### About this task
Below are some records. Say how many of their lines include the string "documentclass", giving only the number.

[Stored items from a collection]
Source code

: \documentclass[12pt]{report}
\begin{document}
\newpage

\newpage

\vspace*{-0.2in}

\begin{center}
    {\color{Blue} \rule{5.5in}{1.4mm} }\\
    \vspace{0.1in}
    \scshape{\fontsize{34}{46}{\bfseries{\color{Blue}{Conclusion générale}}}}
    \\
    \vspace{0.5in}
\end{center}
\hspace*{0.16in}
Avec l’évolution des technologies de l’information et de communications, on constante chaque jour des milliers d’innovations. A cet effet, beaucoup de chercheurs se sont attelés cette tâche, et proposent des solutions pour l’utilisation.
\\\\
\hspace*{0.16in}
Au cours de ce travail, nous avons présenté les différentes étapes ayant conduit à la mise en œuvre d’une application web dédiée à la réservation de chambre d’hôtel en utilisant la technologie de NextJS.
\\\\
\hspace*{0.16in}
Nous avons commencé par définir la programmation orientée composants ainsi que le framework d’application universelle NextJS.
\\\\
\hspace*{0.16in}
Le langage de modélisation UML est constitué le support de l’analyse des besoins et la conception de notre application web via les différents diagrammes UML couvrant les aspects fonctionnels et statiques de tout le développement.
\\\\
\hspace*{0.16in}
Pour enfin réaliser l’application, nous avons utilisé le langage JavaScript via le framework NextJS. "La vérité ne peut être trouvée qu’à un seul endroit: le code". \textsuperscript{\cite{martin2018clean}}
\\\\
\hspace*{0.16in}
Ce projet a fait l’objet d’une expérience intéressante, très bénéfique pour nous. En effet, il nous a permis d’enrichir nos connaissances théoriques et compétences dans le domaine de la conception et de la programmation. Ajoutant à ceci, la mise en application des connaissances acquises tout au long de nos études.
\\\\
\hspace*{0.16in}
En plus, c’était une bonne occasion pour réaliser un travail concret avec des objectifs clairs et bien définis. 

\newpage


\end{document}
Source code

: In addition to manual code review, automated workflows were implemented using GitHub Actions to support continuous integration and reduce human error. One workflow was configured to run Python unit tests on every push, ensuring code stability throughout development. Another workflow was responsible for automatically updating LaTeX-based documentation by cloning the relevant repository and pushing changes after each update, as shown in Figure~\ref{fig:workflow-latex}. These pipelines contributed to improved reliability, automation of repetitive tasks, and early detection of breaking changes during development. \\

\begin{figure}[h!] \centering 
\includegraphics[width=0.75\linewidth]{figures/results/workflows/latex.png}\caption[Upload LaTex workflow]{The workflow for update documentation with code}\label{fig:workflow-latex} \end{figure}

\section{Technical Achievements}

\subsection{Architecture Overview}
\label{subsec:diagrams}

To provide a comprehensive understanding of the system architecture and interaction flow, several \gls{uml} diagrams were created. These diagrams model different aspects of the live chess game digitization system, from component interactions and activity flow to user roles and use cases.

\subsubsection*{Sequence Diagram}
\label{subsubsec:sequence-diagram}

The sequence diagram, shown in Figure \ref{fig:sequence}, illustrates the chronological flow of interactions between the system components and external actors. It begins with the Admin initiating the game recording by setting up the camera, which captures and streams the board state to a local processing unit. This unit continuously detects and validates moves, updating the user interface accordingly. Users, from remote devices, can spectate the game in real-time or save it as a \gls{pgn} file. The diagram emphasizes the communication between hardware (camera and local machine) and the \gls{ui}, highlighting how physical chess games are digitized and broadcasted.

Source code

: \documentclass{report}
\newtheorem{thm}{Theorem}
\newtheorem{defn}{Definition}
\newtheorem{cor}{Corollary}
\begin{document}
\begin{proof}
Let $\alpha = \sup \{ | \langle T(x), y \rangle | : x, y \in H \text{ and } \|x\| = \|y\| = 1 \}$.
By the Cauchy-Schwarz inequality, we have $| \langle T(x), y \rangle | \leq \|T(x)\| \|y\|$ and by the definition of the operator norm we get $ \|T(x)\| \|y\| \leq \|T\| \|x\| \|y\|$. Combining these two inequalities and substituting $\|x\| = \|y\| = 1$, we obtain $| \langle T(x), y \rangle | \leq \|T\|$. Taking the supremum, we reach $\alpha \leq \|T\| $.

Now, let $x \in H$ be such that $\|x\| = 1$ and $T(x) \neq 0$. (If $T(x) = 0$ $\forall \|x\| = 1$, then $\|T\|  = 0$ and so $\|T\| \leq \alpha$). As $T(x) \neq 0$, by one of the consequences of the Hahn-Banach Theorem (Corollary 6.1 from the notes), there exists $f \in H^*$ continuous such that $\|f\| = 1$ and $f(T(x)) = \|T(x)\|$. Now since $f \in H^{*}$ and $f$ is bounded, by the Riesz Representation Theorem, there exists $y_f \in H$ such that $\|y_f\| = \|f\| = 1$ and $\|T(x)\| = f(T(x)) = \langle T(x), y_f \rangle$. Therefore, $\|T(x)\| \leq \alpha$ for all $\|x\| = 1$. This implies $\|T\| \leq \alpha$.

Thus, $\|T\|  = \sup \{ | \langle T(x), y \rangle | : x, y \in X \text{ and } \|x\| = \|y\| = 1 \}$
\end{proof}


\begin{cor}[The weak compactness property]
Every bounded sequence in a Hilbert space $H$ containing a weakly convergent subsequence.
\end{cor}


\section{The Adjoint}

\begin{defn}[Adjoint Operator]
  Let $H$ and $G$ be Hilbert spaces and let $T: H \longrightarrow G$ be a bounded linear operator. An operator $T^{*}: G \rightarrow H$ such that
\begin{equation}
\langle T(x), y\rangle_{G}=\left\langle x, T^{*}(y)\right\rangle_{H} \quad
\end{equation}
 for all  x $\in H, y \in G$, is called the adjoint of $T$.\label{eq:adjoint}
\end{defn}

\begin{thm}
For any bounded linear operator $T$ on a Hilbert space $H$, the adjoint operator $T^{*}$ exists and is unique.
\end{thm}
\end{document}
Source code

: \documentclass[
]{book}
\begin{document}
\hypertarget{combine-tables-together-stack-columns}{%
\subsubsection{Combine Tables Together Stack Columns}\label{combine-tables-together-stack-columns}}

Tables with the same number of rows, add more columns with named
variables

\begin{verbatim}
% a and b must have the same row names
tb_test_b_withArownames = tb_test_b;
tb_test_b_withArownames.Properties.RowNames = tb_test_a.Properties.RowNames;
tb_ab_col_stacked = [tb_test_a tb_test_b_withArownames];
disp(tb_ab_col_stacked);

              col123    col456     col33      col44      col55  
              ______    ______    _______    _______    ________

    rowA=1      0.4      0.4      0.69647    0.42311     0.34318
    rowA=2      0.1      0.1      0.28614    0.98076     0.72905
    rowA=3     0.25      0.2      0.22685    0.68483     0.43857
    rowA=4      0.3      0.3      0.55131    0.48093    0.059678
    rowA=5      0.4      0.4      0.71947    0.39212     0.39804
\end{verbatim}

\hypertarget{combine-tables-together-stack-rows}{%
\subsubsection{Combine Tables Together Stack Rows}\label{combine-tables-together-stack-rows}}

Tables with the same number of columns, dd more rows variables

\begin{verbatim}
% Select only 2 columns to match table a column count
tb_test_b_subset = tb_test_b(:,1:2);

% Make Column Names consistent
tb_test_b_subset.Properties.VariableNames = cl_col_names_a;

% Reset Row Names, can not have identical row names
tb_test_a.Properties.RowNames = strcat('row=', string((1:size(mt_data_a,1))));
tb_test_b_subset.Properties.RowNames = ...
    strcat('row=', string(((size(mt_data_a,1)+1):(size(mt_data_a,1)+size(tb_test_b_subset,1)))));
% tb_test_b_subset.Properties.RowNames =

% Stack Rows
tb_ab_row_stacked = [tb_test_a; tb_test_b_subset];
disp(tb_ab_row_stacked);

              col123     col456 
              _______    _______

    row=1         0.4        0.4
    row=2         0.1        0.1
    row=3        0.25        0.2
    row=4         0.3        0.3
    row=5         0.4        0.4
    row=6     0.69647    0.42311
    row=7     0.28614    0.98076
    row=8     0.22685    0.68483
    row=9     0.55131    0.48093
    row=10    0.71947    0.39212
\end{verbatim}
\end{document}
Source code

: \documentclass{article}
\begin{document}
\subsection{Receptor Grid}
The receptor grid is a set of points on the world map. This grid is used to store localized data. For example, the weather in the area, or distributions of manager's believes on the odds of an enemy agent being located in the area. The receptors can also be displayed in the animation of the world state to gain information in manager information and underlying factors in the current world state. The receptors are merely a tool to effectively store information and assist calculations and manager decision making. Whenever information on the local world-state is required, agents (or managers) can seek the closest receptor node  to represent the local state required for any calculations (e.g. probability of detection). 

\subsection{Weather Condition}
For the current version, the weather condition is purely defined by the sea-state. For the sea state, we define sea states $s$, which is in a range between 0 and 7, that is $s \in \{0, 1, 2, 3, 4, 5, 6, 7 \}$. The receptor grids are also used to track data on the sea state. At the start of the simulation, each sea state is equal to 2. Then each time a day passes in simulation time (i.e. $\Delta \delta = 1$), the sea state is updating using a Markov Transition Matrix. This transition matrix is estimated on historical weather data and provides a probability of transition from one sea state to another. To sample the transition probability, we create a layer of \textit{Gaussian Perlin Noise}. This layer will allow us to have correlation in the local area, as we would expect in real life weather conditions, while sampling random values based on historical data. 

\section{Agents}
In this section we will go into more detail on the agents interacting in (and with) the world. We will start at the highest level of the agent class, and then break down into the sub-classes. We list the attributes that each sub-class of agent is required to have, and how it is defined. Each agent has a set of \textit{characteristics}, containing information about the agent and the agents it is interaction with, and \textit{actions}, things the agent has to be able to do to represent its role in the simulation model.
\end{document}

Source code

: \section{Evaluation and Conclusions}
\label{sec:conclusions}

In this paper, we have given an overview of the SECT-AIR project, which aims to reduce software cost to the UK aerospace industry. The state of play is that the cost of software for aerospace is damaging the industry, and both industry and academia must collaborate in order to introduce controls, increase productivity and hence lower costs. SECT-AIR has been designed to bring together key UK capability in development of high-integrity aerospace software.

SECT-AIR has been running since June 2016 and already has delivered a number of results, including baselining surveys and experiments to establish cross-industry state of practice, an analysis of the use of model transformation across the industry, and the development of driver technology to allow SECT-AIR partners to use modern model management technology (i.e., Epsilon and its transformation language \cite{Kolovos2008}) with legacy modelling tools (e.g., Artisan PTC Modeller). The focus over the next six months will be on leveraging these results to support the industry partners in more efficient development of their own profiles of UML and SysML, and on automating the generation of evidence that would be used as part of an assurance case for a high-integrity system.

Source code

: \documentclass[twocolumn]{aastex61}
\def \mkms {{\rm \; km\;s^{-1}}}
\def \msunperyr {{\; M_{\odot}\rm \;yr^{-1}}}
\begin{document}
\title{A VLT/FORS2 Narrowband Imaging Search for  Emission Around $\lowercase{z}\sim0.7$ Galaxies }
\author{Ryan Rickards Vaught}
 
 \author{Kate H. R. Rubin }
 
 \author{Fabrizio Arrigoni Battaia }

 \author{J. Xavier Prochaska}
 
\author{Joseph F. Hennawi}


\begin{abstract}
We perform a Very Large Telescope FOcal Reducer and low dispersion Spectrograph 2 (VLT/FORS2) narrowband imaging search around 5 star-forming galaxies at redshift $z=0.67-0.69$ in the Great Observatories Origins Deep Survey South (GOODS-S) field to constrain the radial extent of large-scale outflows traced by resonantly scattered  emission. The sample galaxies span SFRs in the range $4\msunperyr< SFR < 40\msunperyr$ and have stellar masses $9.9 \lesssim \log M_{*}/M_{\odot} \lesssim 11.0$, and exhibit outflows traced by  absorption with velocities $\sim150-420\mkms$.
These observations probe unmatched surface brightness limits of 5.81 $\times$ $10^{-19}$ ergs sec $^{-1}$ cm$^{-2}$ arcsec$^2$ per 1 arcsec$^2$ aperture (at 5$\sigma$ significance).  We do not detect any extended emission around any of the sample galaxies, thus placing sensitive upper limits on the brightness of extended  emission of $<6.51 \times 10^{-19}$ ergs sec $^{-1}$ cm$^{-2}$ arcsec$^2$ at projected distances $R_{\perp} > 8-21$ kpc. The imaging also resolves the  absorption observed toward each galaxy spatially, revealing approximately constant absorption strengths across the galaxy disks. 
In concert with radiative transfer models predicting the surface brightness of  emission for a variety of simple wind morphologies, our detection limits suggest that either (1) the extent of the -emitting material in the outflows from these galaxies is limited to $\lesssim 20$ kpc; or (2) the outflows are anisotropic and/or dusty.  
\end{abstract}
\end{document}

### Written solution
5